Don Diefenbach died eight months before his brother’s ceremony to receive the Purple Heart, which Ralph Diefenbach told The Blade at the time was his only regret.

Mrs. Narges said her father was proud of the award, although he always said “it was no big deal; it was just one of those things. He just thought, ‘Oh well, if it happens, it happens.’ ”

In retirement, Mr. Diefenbach and his late wife, Mary Ellen Diefenbach, who died in 2007, made dollhouses together. He was quiet with people he didn’t know, Mrs. Feiklowicz said, “but he could talk an arm and leg off of you if he knew you.

“In fact, I called him motor mouth,” she said.

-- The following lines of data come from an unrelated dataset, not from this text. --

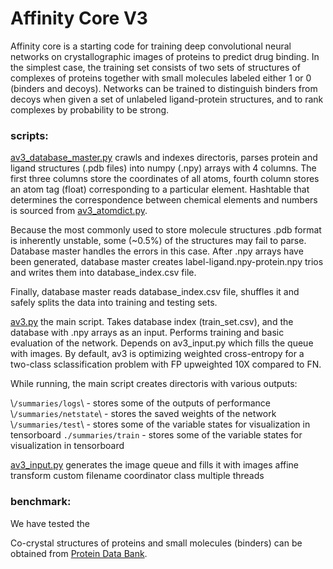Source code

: # Affinity Core V3

Affinity core is a starting code for training deep convolutional neural networks on crystallographic images of proteins to predict drug binding. In the simplest case, the training set consists of two sets of structures of complexes of proteins together with small molecules labeled either 1 or 0 (binders and decoys). Networks can be trained to distinguish binders from decoys when given a set of unlabeled ligand-protein structures, and to rank complexes by probability to be strong.

### scripts:

[av3_database_master.py](./av3_database_master.py)
crawls and indexes directoris, parses protein and ligand structures (.pdb files) into numpy (.npy) arrays with 4 columns. The first three columns store the coordinates of all atoms, fourth column stores an atom tag (float) corresponding to a particular element. Hashtable that determines the correspondence between chemical elements and numbers is sourced from [av3_atomdict.py](./av2_atomdict.py). 

Because the most commonly used to store molecule structures .pdb format is inherently unstable, some (~0.5%) of the structures may fail to parse. Database master handles the errors in this case. After .npy arrays have been generated, database master creates label-ligand.npy-protein.npy trios and writes them into database_index.csv file. 

Finally, database master reads database_index.csv file, shuffles it and safely splits the data into training and testing sets.

[av3.py](./av3.py)
the main script. Takes database index (train_set.csv), and the database with .npy arrays as an input. Performs training and basic evaluation of the network. Depends on av3_input.py which fills the queue with images. By default, av3 is optimizing weighted cross-entropy for a two-class sclassification problem with FP upweighted 10X compared to FN.

While running, the main script creates directoris with various outputs:

\\`/summaries/logs`\\ - stores some of the outputs of performance
\\`/summaries/netstate`\\ - stores the saved weights of the network
\\`/summaries/test`\\ - stores some of the variable states for visualization in tensorboard 
`./summaries/train` - stores some of the variable states for visualization in tensorboard 

[av3_input.py](./av3_input.py)
generates the image queue and fills it with images
affine transform
custom filename coordinator class
multiple threads


### benchmark:
We have tested the 

Co-crystal structures of proteins and small molecules (binders) can be obtained from [Protein Data Bank](http://www.rcsb.org/).
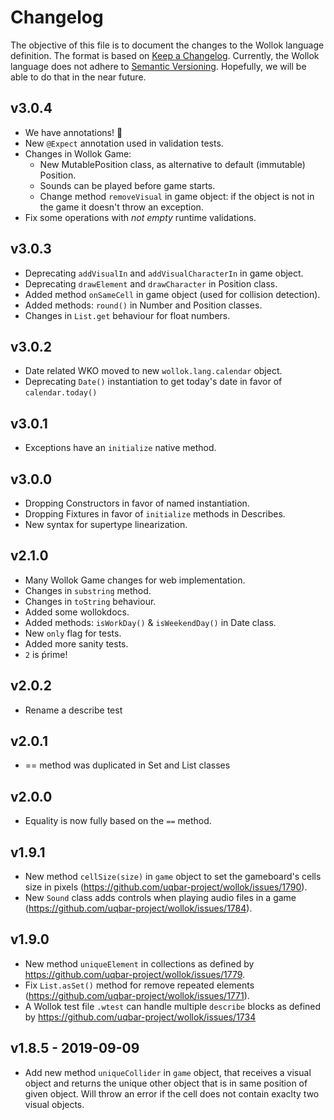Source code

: # Changelog
The objective of this file is to document the changes to the Wollok language definition.
The format is based on [Keep a Changelog](https://keepachangelog.com/en/1.0.0/).
Currently, the Wollok language does not adhere to [Semantic Versioning](https://semver.org/spec/v2.0.0.html). 
Hopefully, we will be able to do that in the near future.

## v3.0.4
- We have annotations! 🥳
- New `@Expect` annotation used in validation tests.
- Changes in Wollok Game:
  - New MutablePosition class, as alternative to default (immutable) Position.
  - Sounds can be played before game starts.
  - Change method `removeVisual` in game object: if the object is not in the game it doesn't throw an exception.
- Fix some operations with _not empty_ runtime validations.

## v3.0.3
- Deprecating `addVisualIn` and `addVisualCharacterIn` in game object.
- Deprecating `drawElement` and `drawCharacter` in Position class.
- Added method `onSameCell` in game object (used for collision detection).
- Added methods: `round()` in Number and Position classes.
- Changes in `List.get` behaviour for float numbers.

## v3.0.2
- Date related WKO moved to new `wollok.lang.calendar` object.
- Deprecating `Date()` instantiation to get today's date in favor of `calendar.today()` 

## v3.0.1
- Exceptions have an `initialize` native method.

## v3.0.0
- Dropping Constructors in favor of named instantiation.
- Dropping Fixtures in favor of `initialize` methods in Describes.
- New syntax for supertype linearization.

## v2.1.0
- Many Wollok Game changes for web implementation.
- Changes in `substring` method.
- Changes in `toString` behaviour.
- Added some wollokdocs.
- Added methods: `isWorkDay()` & `isWeekendDay()` in Date class.
- New `only` flag for tests.
- Added more sanity tests.
- `2` is ṕrime!

## v2.0.2
- Rename a describe test

## v2.0.1
- == method was duplicated in Set and List classes

## v2.0.0
- Equality is now fully based on the `==` method.

## v1.9.1
- New method `cellSize(size)` in `game` object to set the gameboard's cells size in pixels (https://github.com/uqbar-project/wollok/issues/1790).
- New `Sound` class adds controls when playing audio files in a game (https://github.com/uqbar-project/wollok/issues/1784).

## v1.9.0
- New method `uniqueElement` in collections as defined by https://github.com/uqbar-project/wollok/issues/1779.
- Fix `List.asSet()` method for remove repeated elements (https://github.com/uqbar-project/wollok/issues/1771).
- A Wollok test file `.wtest` can handle multiple `describe` blocks as defined by https://github.com/uqbar-project/wollok/issues/1734

## v1.8.5 - 2019-09-09
- Add new method `uniqueCollider` in `game` object, that receives a visual object and returns the unique other object that is in same position of given object. Will throw an error if the cell does not contain exaclty two visual objects.

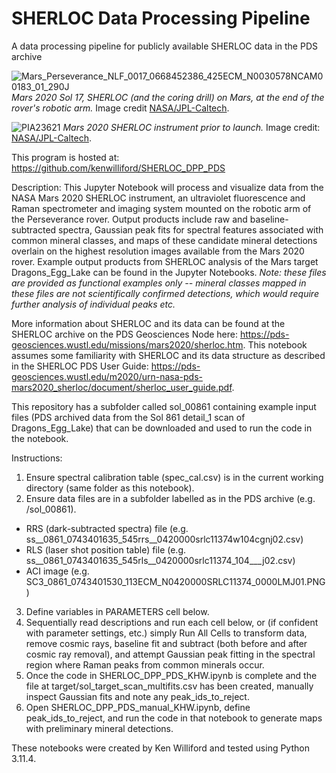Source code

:# SHERLOC Data Processing Pipeline

A data processing pipeline for publicly available SHERLOC data in the PDS archive

![Mars_Perseverance_NLF_0017_0668452386_425ECM_N0030578NCAM00183_01_290J](https://github.com/kenwilliford/SHERLOC_DPP_PDS/assets/132492136/a8a93f8e-f782-403a-b590-36d92a05c6ab)
*Mars 2020 Sol 17, SHERLOC (and the coring drill) on Mars, at the end of the rover's robotic arm.* Image credit [NASA/JPL-Caltech](https://mars.nasa.gov/mars2020/multimedia/raw-images/NLF_0017_0668452386_425ECM_N0030578NCAM00183_01_290J).

![PIA23621](https://github.com/kenwilliford/SHERLOC_DPP_PDS/assets/132492136/888bbe9e-169e-4834-adbf-d4f56715243b)
*Mars 2020 SHERLOC instrument prior to launch.* Image credit: [NASA/JPL-Caltech](https://mars.nasa.gov/resources/24778/close-up-of-nasas-mars-2020-rovers-sherloc-instrument/).

This program is hosted at: https://github.com/kenwilliford/SHERLOC_DPP_PDS

Description: This Jupyter Notebook will process and visualize data from the NASA Mars 2020 SHERLOC instrument, an ultraviolet fluorescence and Raman spectrometer and imaging system mounted on the robotic arm of the Perseverance rover. Output products include raw and baseline-subtracted spectra, Gaussian peak fits for spectral features associated with common mineral classes, and maps of these candidate mineral detections overlain on the highest resolution images available from the Mars 2020 rover. Example output products from SHERLOC analysis of the Mars target Dragons_Egg_Lake can be found in the Jupyter Notebooks. *Note: these files are provided as functional examples only -- mineral classes mapped in these files are not scientifically confirmed detections, which would require further analysis of individual peaks etc.*

More information about SHERLOC and its data can be found at the SHERLOC archive on the PDS Geosciences Node here: https://pds-geosciences.wustl.edu/missions/mars2020/sherloc.htm. This notebook assumes some familiarity with SHERLOC and its data structure as described in the SHERLOC PDS User Guide: https://pds-geosciences.wustl.edu/m2020/urn-nasa-pds-mars2020_sherloc/document/sherloc_user_guide.pdf.

This repository has a subfolder called sol_00861 containing example input files (PDS archived data from the Sol 861 detail_1 scan of Dragons_Egg_Lake) that can be downloaded and used to run the code in the notebook.

Instructions:

1. Ensure spectral calibration table (spec_cal.csv) is in the current working directory (same folder as this notebook).
2. Ensure data files are in a subfolder labelled as in the PDS archive (e.g. /sol_00861).
- RRS (dark-subtracted spectra) file (e.g. ss__0861_0743401635_545rrs__0420000srlc11374w104cgnj02.csv)
- RLS (laser shot position table) file (e.g. ss__0861_0743401635_545rls__0420000srlc11374_104___j02.csv)
- ACI image (e.g. SC3_0861_0743401530_113ECM_N0420000SRLC11374_0000LMJ01.PNG)
3. Define variables in PARAMETERS cell below.
4. Sequentially read descriptions and run each cell below, or (if confident with parameter settings, etc.) simply Run All Cells to transform data, remove cosmic rays, baseline fit and subtract (both before and after cosmic ray removal), and attempt Gaussian peak fitting in the spectral region where Raman peaks from common minerals occur.
5. Once the code in SHERLOC_DPP_PDS_KHW.ipynb is complete and the file at target/sol_target_scan_multifits.csv has been created, manually inspect Gaussian fits and note any peak_ids_to_reject.
6. Open SHERLOC_DPP_PDS_manual_KHW.ipynb, define peak_ids_to_reject, and run the code in that notebook to generate maps with preliminary mineral detections.

These notebooks were created by Ken Williford and tested using Python 3.11.4.
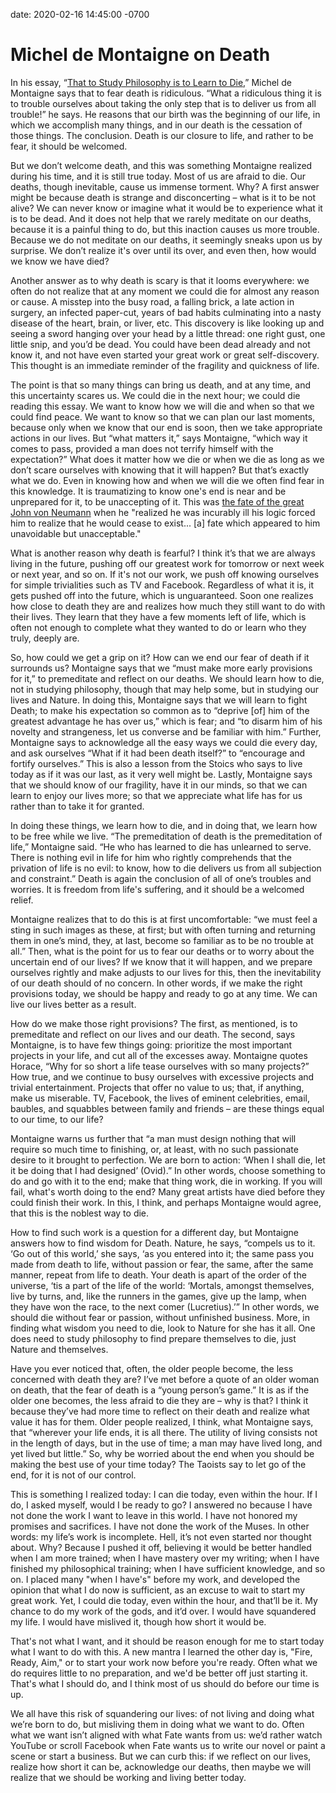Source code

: 
date: 2020-02-16 14:45:00 -0700

# Michel de Montaigne on Death

In his essay, “[That to Study Philosophy is to Learn to Die](https://www.gutenberg.org/files/3600/3600-h/3600-h.htm#link2HCH0019 "Montaigne on Gutenberg Project"),” Michel de Montaigne says that to fear death is ridiculous. “What a ridiculous thing it is to trouble ourselves about taking the only step that is to deliver us from all trouble!” he says. He reasons that our birth was the beginning of our life, in which we accomplish many things, and in our death is the cessation of those things. The conclusion. Death is our closure to life, and rather to be fear, it should be welcomed.

But we don’t welcome death, and this was something Montaigne realized during his time, and it is still true today. Most of us are afraid to die. Our deaths, though inevitable, cause us immense torment. Why? A first answer might be because death is strange and disconcerting – what is it to be not alive? We can never know or imagine what it would be to experience what it is to be dead. And it does not help that we rarely meditate on our deaths, because it is a painful thing to do, but this inaction causes us more trouble. Because we do not meditate on our deaths, it seemingly sneaks upon us by surprise. We don’t realize it's over until its over, and even then, how would we know we have died?

Another answer as to why death is scary is that it looms everywhere: we often do not realize that at any moment we could die for almost any reason or cause. A misstep into the busy road, a falling brick, a late action in surgery, an infected paper-cut, years of bad habits culminating into a nasty disease of the heart, brain, or liver, etc. This discovery is like looking up and seeing a sword hanging over your head by a little thread: one right gust, one little snip, and you’d be dead. You could have been dead already and not know it, and not have even started your great work or great self-discovery. This thought is an immediate reminder of the fragility and quickness of life.

The point is that so many things can bring us death, and at any time, and this uncertainty scares us. We could die in the next hour; we could die reading this essay. We want to know how we will die and when so that we could find peace. We want to know so that we can plan our last moments, because only when we know that our end is soon, then we take appropriate actions in our lives. But “what matters it,” says Montaigne, “which way it comes to pass, provided a man does not terrify himself with the expectation?” What does it matter how we die or when we die as long as we don’t scare ourselves with knowing that it will happen? But that’s exactly what we do. Even in knowing how and when we will die we often find fear in this knowledge. It is traumatizing to know one's end is near and be unprepared for it, to be unaccepting of it. This was [the fate of the great John von Neumann](https://books.google.com/books?id=YZd9DAAAQBAJ&pg=PA65#v=onepage&q&f=false "The Portfolio Theorists: von Neumann, Savage, Arrow and Markowitz") when he "realized he was incurably ill his logic forced him to realize that he would cease to exist... \[a\] fate which appeared to him unavoidable but unacceptable."

What is another reason why death is fearful? I think it’s that we are always living in the future, pushing off our greatest work for tomorrow or next week or next year, and so on. If it's not our work, we push off knowing ourselves for simple trivialities such as TV and Facebook. Regardless of what it is, it gets pushed off into the future, which is unguaranteed. Soon one realizes how close to death they are and realizes how much they still want to do with their lives. They learn that they have a few moments left of life, which is often not enough to complete what they wanted to do or learn who they truly, deeply are.

So, how could we get a grip on it? How can we end our fear of death if it surrounds us? Montaigne says that we “must make more early provisions for it,” to premeditate and reflect on our deaths. We should learn how to die, not in studying philosophy, though that may help some, but in studying our lives and Nature. In doing this, Montaigne says that we will learn to fight Death; to make his expectation so common as to “deprive \[of\] him of the greatest advantage he has over us,” which is fear; and “to disarm him of his novelty and strangeness, let us converse and be familiar with him.” Further, Montaigne says to acknowledge all the easy ways we could die every day, and ask ourselves “What if it had been death itself?” to “encourage and fortify ourselves.” This is also a lesson from the Stoics who says to live today as if it was our last, as it very well might be. Lastly, Montaigne says that we should know of our fragility, have it in our minds, so that we can learn to enjoy our lives more; so that we appreciate what life has for us rather than to take it for granted.

In doing these things, we learn how to die, and in doing that, we learn how to be free while we live. “The premeditation of death is the premeditation of life,” Montaigne said. “He who has learned to die has unlearned to serve. There is nothing evil in life for him who rightly comprehends that the privation of life is no evil: to know, how to die delivers us from all subjection and constraint.” Death is again the conclusion of all of one’s troubles and worries. It is freedom from life's suffering, and it should be a welcomed relief.

Montaigne realizes that to do this is at first uncomfortable: “we must feel a sting in such images as these, at first; but with often turning and returning them in one’s mind, they, at last, become so familiar as to be no trouble at all.” Then, what is the point for us to fear our deaths or to worry about the uncertain end of our lives? If we know that it will happen, and we prepare ourselves rightly and make adjusts to our lives for this, then the inevitability of our death should of no concern. In other words, if we make the right provisions today, we should be happy and ready to go at any time. We can live our lives better as a result.

How do we make those right provisions? The first, as mentioned, is to premeditate and reflect on our lives and our death. The second, says Montaigne, is to have few things going: prioritize the most important projects in your life, and cut all of the excesses away. Montaigne quotes Horace, “Why for so short a life tease ourselves with so many projects?” How true, and we continue to busy ourselves with excessive projects and trivial entertainment. Projects that offer no value to us; that, if anything, make us miserable. TV, Facebook, the lives of eminent celebrities, email, baubles, and squabbles between family and friends – are these things equal to our time, to our life?

Montaigne warns us further that “a man must design nothing that will require so much time to finishing, or, at least, with no such passionate desire to it brought to perfection. We are born to action: ‘When I shall die, let it be doing that I had designed’ (Ovid).” In other words, choose something to do and go with it to the end; make that thing work, die in working. If you will fail, what's worth doing to the end? Many great artists have died before they could finish their work. In this, I think, and perhaps Montaigne would agree, that this is the noblest way to die.

How to find such work is a question for a different day, but Montaigne answers how to find wisdom for Death. Nature, he says, “compels us to it. ‘Go out of this world,’ she says, ‘as you entered into it; the same pass you made from death to life, without passion or fear, the same, after the same manner, repeat from life to death. Your death is apart of the order of the universe, ‘tis a part of the life of the world: ‘Mortals, amongst themselves, live by turns, and, like the runners in the games, give up the lamp, when they have won the race, to the next comer (Lucretius).’” In other words, we should die without fear or passion, without unfinished business. More, in finding what wisdom you need to die, look to Nature for she has it all. One does need to study philosophy to find prepare themselves to die, just Nature and themselves.

Have you ever noticed that, often, the older people become, the less concerned with death they are? I’ve met before a quote of an older woman on death, that the fear of death is a “young person’s game.” It is as if the older one becomes, the less afraid to die they are – why is that? I think it because they’ve had more time to reflect on their death and realize what value it has for them. Older people realized, I think, what Montaigne says, that “wherever your life ends, it is all there. The utility of living consists not in the length of days, but in the use of time; a man may have lived long, and yet lived but little.” So, why be worried about the end when you should be making the best use of your time today? The Taoists say to let go of the end, for it is not of our control.

This is something I realized today: I can die today, even within the hour. If I do, I asked myself, would I be ready to go? I answered no because I have not done the work I want to leave in this world. I have not honored my promises and sacrifices. I have not done the work of the Muses. In other words: my life’s work is incomplete. Hell, it’s not even started nor thought about. Why? Because I pushed it off, believing it would be better handled when I am more trained; when I have mastery over my writing; when I have finished my philosophical training; when I have sufficient knowledge, and so on. I placed many "when I have's" before my work, and developed the opinion that what I do now is sufficient, as an excuse to wait to start my great work. Yet, I could die today, even within the hour, and that’ll be it. My chance to do my work of the gods, and it’d over. I would have squandered my life. I would have mislived it, though how short it would be.

That's not what I want, and it should be reason enough for me to start today what I want to do with this. A new mantra I learned the other day is, "Fire, Ready, Aim," or to start your work now before you're ready. Often what we do requires little to no preparation, and we'd be better off just starting it. That's what I should do, and I think most of us should do before our time is up.

We all have this risk of squandering our lives: of not living and doing what we’re born to do, but misliving them in doing what we want to do. Often what we want isn’t aligned with what Fate wants from us: we’d rather watch YouTube or scroll Facebook when Fate wants us to write our novel or paint a scene or start a business. But we can curb this: if we reflect on our lives, realize how short it can be, acknowledge our deaths, then maybe we will realize that we should be working and living better today.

Mrs. Narges said she took care of her father for the last five years, which allowed the two to reconnect.

“When you take care of an elderly parent, it takes everything out of you to see them go downhill,” she said. “You know, I’ve gone to college and I must have missed that course on dying because I sure wasn’t prepared for it.

“Even though you know it's going to happen, you’re never prepared.”

Surviving are his son, Richard Diefenba,h; daughter, Linda Narges, step-daughters Melinda Feiklowicz and Marsha Wilkinson, six grandchildren, and six great-grandchildren.

Visitation is to be from 2 p.m. to 9 p.m. Friday with special services starting at 7 p.m. The funeral is scheduled for 11 a.m. Saturday at Grace Lutheran Church in Toledo.

In lieu of flowers, the family suggests contributions to Grace Lutheran Church or Hospice of Northwest Ohio.